There are reasons for this, obviously. When I captained the General Knowledge Club of my school in 2010, "Master Mind" was just another feeble, barely notable event which we went to and participated. We didn’t really care for it the way we did with other school events.

But two things happened back then. The first and most important thing was the induction of Mr Dimuthu Amarasiri as our Coach. I really am not in authority to comment on how he conducted this Club simply because words can't measure what he did. He committed himself. He put heart and soul into this. Since 2010, when he and I were "initiated" into the Club, there was an instant taking to on his part when it came to Quizzing. Perhaps it has to do with his background in it. Perhaps not. Whatever the context, I am indebted to him.

The second thing was that my school began to take an interest in Quizzing. And this was where Mr Dimuthu and I had to fight hard. When we organized the 2011 Quiz, as I remember, we were craving for improvement. To the dot then, and without leaving any stone unturned (well, at least most of those stones unturned), we achieved what we wanted.

We are grateful.

But what was it really? The truth was that Quizzing, in this school and probably in every other school, is not popular. The truth is that young boys (I am giving an example here) would much rather follow and hero-worship rugby players and cricketers from the First XI than they would you and me. Yes, these are bitter facts.

I know that we have changed, nonetheless. We may not be in on this as divas or matinee idols but we have gained a following in this country. That is because, I believe, of our education system. In a country where division of labour counts and knowledge has been unreasonably compartmentalised, Quiz competitions offer us a way of gaining those nuggets of information, which really don’t help us at first glance but come into play in certain situations in life.

Yes, Quizzing can be boring. It certainly isn’t for those who aren’t ready for it. There is something exciting in knowing the unknown, in spreading information and wisdom without monopolising it.

Let me give an example here.

For years, we were taught and made to believe that English was a sword. A "kaduwa". We were subconsciously made to fear it. A good, sound knowledge of that language caused fear and its inevitable result, animosity. That is why those who knew it kept that knowledge to themselves and hence a conspiracy (call it what you may) to differentiate children from each other was begun for the sake of preserving privilege. That conspiracy continues to date, mind you. I am not bluffing.

There is a man who teaches in a school in Kurunegala. He is not a teacher in a conventional sense, conventional by today's standard of course. He does something else. He teaches English. For free. Every morning, from about five or six, he teaches those who have an interest in the language.

Now there are English teachers everywhere. Some come and teach well for nothing while others take payment but teach badly. In both cases, the student lags behind. I have seen this man’s students though. They speak better English than me. Even those who are 10 years younger.

What’s the secret? What’s the dividing line that makes us fear that language and makes them take to it immediately?

It’s called ease, ladies and gentlemen.
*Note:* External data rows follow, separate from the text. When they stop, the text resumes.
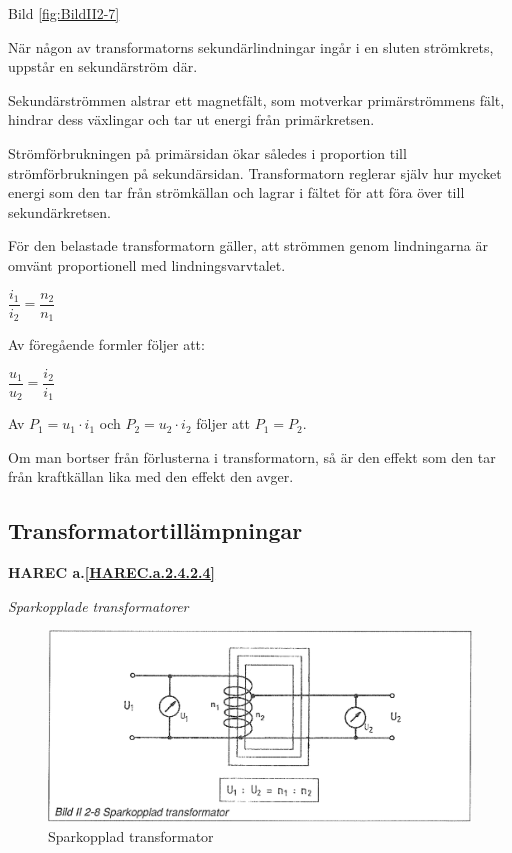 Bild \ref{fig:BildII2-7}

När någon av transformatorns sekundärlindningar ingår i en sluten strömkrets,
uppstår en sekundärström där.

Sekundärströmmen alstrar ett magnetfält, som motverkar primärströmmens fält,
hindrar dess växlingar och tar ut energi från primärkretsen.

Strömförbrukningen på primärsidan ökar således i proportion till
strömförbrukningen på sekundärsidan. Transformatorn reglerar själv hur mycket
energi som den tar från strömkällan och lagrar i fältet för att föra över
till sekundärkretsen.

För den belastade transformatorn gäller, att strömmen genom lindningarna är
omvänt proportionell med lindningsvarvtalet.

\(\dfrac{i_1}{i_2} = \dfrac{n_2}{n_1}\)

Av föregående formler följer att:

\(\dfrac{u_1}{u_2} = \dfrac{i_2}{i_1}\)

Av \(P_1 = u_1 \cdot i_1\) och \(P_2 = u_2 \cdot i_2\) följer att \(P_1 = P_2\).

Om man bortser från förlusterna i transformatorn, så är den effekt som den tar
från kraftkällan lika med den effekt den avger.

\subsection{Transformatortillämpningar}
\textbf{HAREC a.\ref{HAREC.a.2.4.2.4}\label{myHAREC.a.2.4.2.4}}

\emph{Sparkopplade transformatorer}

\begin{figure}[h]
\begin{center}
\includegraphics[width=\textwidth]{images/bild_2_2-08}
\caption{Sparkopplad transformator}
\label{fig:BildII2-8}
\end{center}
\end{figure}

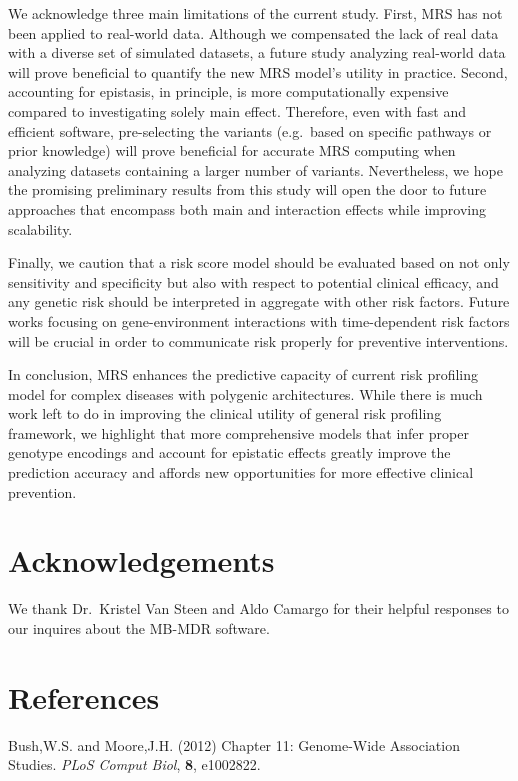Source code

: \documentclass{ws-procs11x85}
\begin{document}
We acknowledge three main limitations of the current study. First, MRS has not
been applied to real-world data. Although we compensated the lack of
real data with a diverse set of simulated datasets, a future study
analyzing real-world data will prove beneficial to quantify the new MRS
model's utility in practice. Second, accounting for epistasis, in
principle, is more computationally expensive compared to
investigating solely main effect. Therefore, even with fast and
efficient software, pre-selecting the variants (e.g.~based on specific
pathways or prior knowledge) will prove beneficial for accurate MRS
computing when analyzing datasets containing a larger number of
variants. Nevertheless, we hope the promising preliminary results from
this study will open the door to future approaches that encompass both
main and interaction effects while improving scalability.

Finally, we caution that a risk score model should be evaluated based on
not only sensitivity and specificity but also with respect to potential
clinical efficacy, and any genetic risk should be interpreted in
aggregate with other risk factors. Future works focusing on
gene-environment interactions with time-dependent risk factors will be
crucial in order to communicate risk properly for preventive
interventions.

In conclusion, MRS enhances the predictive capacity of current risk
profiling model for complex diseases with polygenic architectures. While
there is much work left to do in improving the clinical
utility of general risk profiling framework, we highlight that more
comprehensive models that infer proper genotype encodings and account
for epistatic effects greatly improve the prediction accuracy and
affords new opportunities for more effective clinical prevention.

\hypertarget{acknowledgement}{%
\section{Acknowledgements}\label{acknowledgement}}

We thank Dr.~Kristel Van Steen and Aldo Camargo for their helpful
responses to our inquires about the MB-MDR software.

\hypertarget{references}{%
\section*{References}\label{references}}

\hypertarget{refs}{}
\leavevmode\hypertarget{ref-iFUfVw9V}{}%
Bush,W.S. and Moore,J.H. (2012) Chapter 11: Genome-Wide Association
Studies. \emph{PLoS Comput Biol}, \textbf{8}, e1002822.
\end{document}
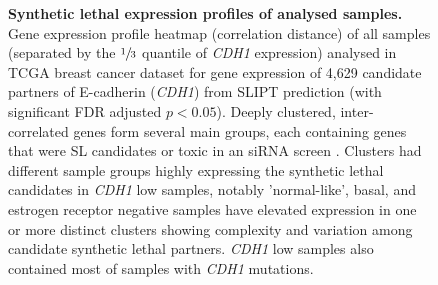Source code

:\begin{figure}[!ht]
\begin{mdframed}
  \centering
    \caption[Synthetic lethal expression profiles of analysed samples]{\small \textbf{Synthetic lethal expression profiles of analysed samples.} Gene expression profile heatmap (correlation distance) of all samples (separated by the $\sfrac{1}{3}$ quantile of \textit{CDH1} expression) analysed in TCGA breast cancer dataset for gene expression of 4,629 candidate partners of E-cadherin (\textit{CDH1}) from SLIPT prediction (with significant FDR adjusted $p < 0.05$). Deeply clustered, inter-correlated genes form several main groups, each containing genes that were SL candidates or toxic in an siRNA screen \cite{Telford2015}. Clusters had different sample groups highly expressing the synthetic lethal candidates in \textit{CDH1} low samples, notably 'normal-like', basal, and estrogen receptor negative samples have elevated expression in one or more distinct clusters showing complexity and variation among candidate synthetic lethal partners. \textit{CDH1} low samples also contained most of samples with \textit{CDH1} mutations.
}
\label{fig:slipt_expr_mtSL}
\end{mdframed}
\end{figure}


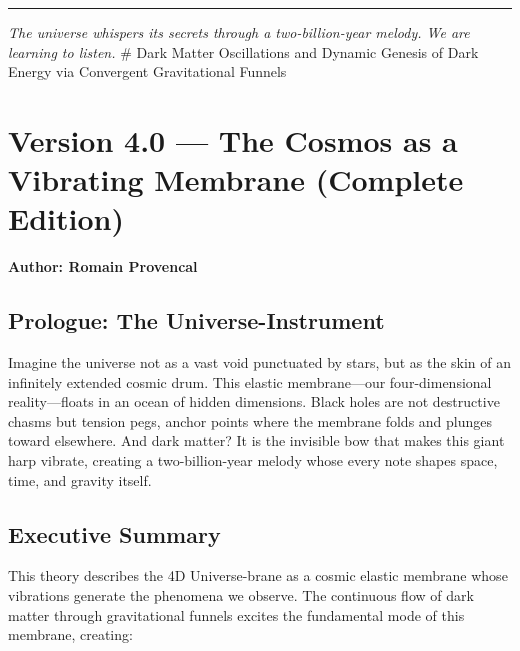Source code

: \documentclass[
  11pt,
]{report}
\begin{document}
\begin{center}\rule{0.5\linewidth}{0.5pt}\end{center}

\emph{The universe whispers its secrets through a two-billion-year
melody. We are learning to listen.} \newpage \# Dark Matter Oscillations
and Dynamic Genesis of Dark Energy via Convergent Gravitational Funnels

\section{Version 4.0 --- The Cosmos as a Vibrating Membrane (Complete
Edition)}\label{version-4.0-the-cosmos-as-a-vibrating-membrane-complete-edition}

\textbf{Author: Romain Provencal}

\subsection{Prologue: The
Universe-Instrument}\label{prologue-the-universe-instrument}

Imagine the universe not as a vast void punctuated by stars, but as the
skin of an infinitely extended cosmic drum. This elastic membrane---our
four-dimensional reality---floats in an ocean of hidden dimensions.
Black holes are not destructive chasms but tension pegs, anchor points
where the membrane folds and plunges toward elsewhere. And dark matter?
It is the invisible bow that makes this giant harp vibrate, creating a
two-billion-year melody whose every note shapes space, time, and gravity
itself.

\subsection{Executive Summary}\label{executive-summary}

This theory describes the 4D Universe-brane as a cosmic elastic membrane
whose vibrations generate the phenomena we observe. The continuous flow
of dark matter through gravitational funnels excites the fundamental
mode of this membrane, creating:
\end{document}
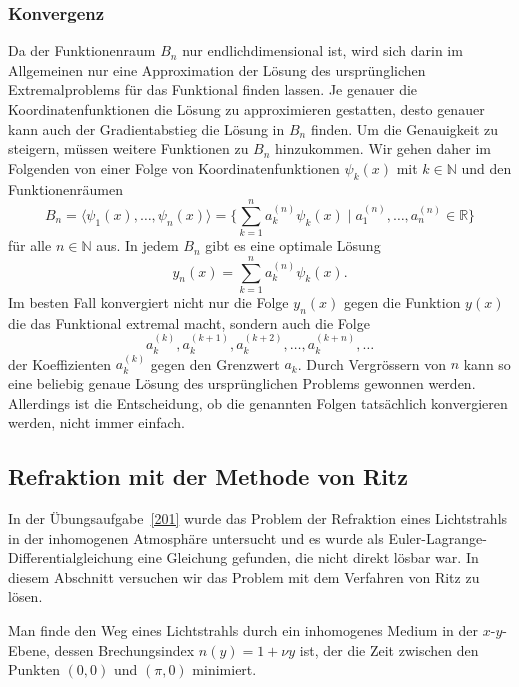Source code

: %
%
\subsubsection{Konvergenz}
Da der Funktionenraum $B_n$ nur endlichdimensional ist, wird sich darin
im Allgemeinen nur eine Approximation der Lösung des ursprünglichen
Extremalproblems für das Funktional finden lassen.
Je genauer die Koordinatenfunktionen die Lösung zu approximieren gestatten,
desto genauer kann auch der Gradientabstieg die Lösung in $B_n$ finden.
Um die Genauigkeit zu steigern, müssen weitere Funktionen zu $B_n$ hinzukommen.
Wir gehen daher im Folgenden von einer Folge von Koordinatenfunktionen
$\psi_k(x)$ mit $k\in \mathbb{N}$ und den Funktionenräumen
\[
B_n
=
\langle \psi_1(x),\dots,\psi_n(x)\rangle
=
\biggl\{
\sum_{k=1}^n a_k^{(n)} \psi_k(x)
\;
\bigg|
\;
a_1^{(n)},\dots,a_n^{(n)}\in\mathbb{R}
\biggr\}
\]
für alle $n\in\mathbb{N}$ aus.
In jedem $B_n$ gibt es eine optimale Lösung
\[
y_n(x)
=
\sum_{k=1}^n a_k^{(n)} \psi_k(x).
\]
Im besten Fall konvergiert nicht nur die Folge $y_n(x)$ gegen die
Funktion $y(x)$ die das Funktional extremal macht, sondern auch
die Folge
\[
a_k^{(k)},
a_k^{(k+1)},
a_k^{(k+2)},
\dots,
a_k^{(k+n)},
\dots
\]
der Koeffizienten $a_k^{(k)}$ gegen den Grenzwert $a_k$.
Durch Vergrössern von $n$ kann so eine beliebig genaue Lösung des
ursprünglichen Problems gewonnen werden.
Allerdings ist die Entscheidung, ob die genannten Folgen tatsächlich
konvergieren werden, nicht immer einfach.

%
%
\subsection{Refraktion mit der Methode von Ritz
\label{buch:direkt:ritz:subsection:refraktion}}
In der Übungsaufgabe~\ref{201} wurde das Problem der Refraktion eines
Lichtstrahls in der inhomogenen Atmosphäre untersucht und es wurde als
Euler-Lagrange-Differentialgleichung eine Gleichung gefunden, die nicht
direkt lösbar war.
In diesem Abschnitt versuchen wir das Problem mit dem Verfahren von Ritz
zu lösen.

\begin{aufgabe}
\label{buch:direkt:ritz:aufgabe:lichtstrahl}
Man finde den Weg eines Lichtstrahls durch ein inhomogenes Medium
in der $x$-$y$-Ebene,
dessen Brechungsindex $n(y)=1+\nu y$ ist, der die Zeit zwischen
den Punkten $(0,0)$ und $(\pi,0)$ minimiert.
\end{aufgabe}

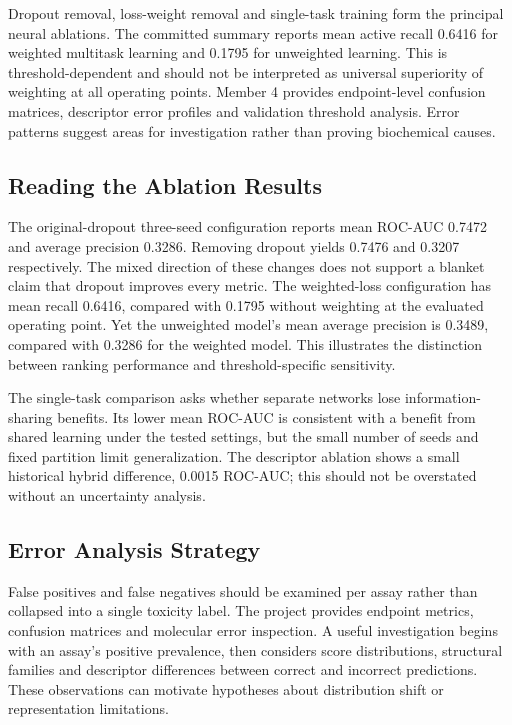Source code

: \documentclass[11pt,a4paper]{article}\usepackage[margin=25mm]{geometry}\usepackage{fancyhdr}\usepackage{setspace}\usepackage{titlesec}\usepackage{xcolor}
\begin{document}
Dropout removal, loss-weight removal and single-task training form the principal neural ablations. The committed summary reports mean active recall 0.6416 for weighted multitask learning and 0.1795 for unweighted learning. This is threshold-dependent and should not be interpreted as universal superiority of weighting at all operating points. Member 4 provides endpoint-level confusion matrices, descriptor error profiles and validation threshold analysis. Error patterns suggest areas for investigation rather than proving biochemical causes.


\subsection{Reading the Ablation Results}
The original-dropout three-seed configuration reports mean ROC-AUC 0.7472 and average precision 0.3286. Removing dropout yields 0.7476 and 0.3207 respectively. The mixed direction of these changes does not support a blanket claim that dropout improves every metric. The weighted-loss configuration has mean recall 0.6416, compared with 0.1795 without weighting at the evaluated operating point. Yet the unweighted model's mean average precision is 0.3489, compared with 0.3286 for the weighted model. This illustrates the distinction between ranking performance and threshold-specific sensitivity.

The single-task comparison asks whether separate networks lose information-sharing benefits. Its lower mean ROC-AUC is consistent with a benefit from shared learning under the tested settings, but the small number of seeds and fixed partition limit generalization. The descriptor ablation shows a small historical hybrid difference, 0.0015 ROC-AUC; this should not be overstated without an uncertainty analysis.

\subsection{Error Analysis Strategy}
False positives and false negatives should be examined per assay rather than collapsed into a single toxicity label. The project provides endpoint metrics, confusion matrices and molecular error inspection. A useful investigation begins with an assay's positive prevalence, then considers score distributions, structural families and descriptor differences between correct and incorrect predictions. These observations can motivate hypotheses about distribution shift or representation limitations.
\end{document}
It’s called teaching your students to love what they are taught. It’s called teaching all those taught equality. Taking a more utilitarian view of what is taught and learnt.

A long time ago, a man called John Noyes created a community of like-minded Christians in New York. He taught them to differ from others when it came to the Bible. He asked them to believe that perfection could be attained here. On Earth. In other words, he encouraged them to believe what he believed in. Together.

The Oneida Community is considered one of the world’s oldest communist societies. It was commented on wittily by George Bernard Shaw in his epilogue to Man and Superman ("The Revolutionist's Handbook and Pocket Companion").

That English teacher in Kurunegala is another John Noyes. He is conducting an experiment. One that proves that if something is taught communally, without exclusion and fear, there is knowledge. More importantly, there is also wisdom.

That, ladies and gentlemen, applies to Quiz Clubs also.

But time is running short. Let me wrap up.

There are people here I must thank. To Mr Dimuthu, who has been with us for many years and will be with us for many years more, to those who organised this event, to those who graced this occasion, and to those who won and who participated. Thank you all.